What is being asked: Copy out each line featuring the string "period" from the entries beneath.

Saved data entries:
=== Begin Enclosure ===

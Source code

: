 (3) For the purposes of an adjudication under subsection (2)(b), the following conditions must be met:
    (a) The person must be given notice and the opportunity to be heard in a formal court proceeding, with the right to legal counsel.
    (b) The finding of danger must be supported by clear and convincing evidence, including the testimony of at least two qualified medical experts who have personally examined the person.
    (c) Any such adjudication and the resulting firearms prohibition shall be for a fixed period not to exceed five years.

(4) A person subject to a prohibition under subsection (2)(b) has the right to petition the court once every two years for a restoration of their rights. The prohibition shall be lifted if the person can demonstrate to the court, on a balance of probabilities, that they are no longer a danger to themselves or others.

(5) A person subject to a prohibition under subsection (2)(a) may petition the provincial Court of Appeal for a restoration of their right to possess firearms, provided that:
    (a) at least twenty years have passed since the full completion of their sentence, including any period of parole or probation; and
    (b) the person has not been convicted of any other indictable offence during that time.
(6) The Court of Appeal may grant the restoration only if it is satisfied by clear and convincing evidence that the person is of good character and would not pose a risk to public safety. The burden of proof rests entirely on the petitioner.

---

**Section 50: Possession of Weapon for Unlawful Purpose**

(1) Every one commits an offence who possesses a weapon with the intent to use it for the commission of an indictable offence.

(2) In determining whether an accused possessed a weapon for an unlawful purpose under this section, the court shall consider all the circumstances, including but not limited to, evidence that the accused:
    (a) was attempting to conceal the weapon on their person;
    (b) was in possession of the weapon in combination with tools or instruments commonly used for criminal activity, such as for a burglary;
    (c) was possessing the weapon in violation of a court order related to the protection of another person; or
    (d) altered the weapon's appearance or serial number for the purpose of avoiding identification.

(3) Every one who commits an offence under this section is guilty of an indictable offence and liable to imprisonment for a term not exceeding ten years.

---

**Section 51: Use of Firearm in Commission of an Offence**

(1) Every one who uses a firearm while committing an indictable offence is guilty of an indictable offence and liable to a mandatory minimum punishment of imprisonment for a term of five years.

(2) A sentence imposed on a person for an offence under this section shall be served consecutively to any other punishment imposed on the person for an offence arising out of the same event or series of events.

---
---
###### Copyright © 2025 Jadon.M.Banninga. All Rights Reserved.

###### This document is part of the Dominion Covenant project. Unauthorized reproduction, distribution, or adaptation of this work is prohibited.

=== End Enclosure ===

Answer area:
    (c) Any such adjudication and the resulting firearms prohibition shall be for a fixed period not to exceed five years.
    (a) at least twenty years have passed since the full completion of their sentence, including any period of parole or probation; and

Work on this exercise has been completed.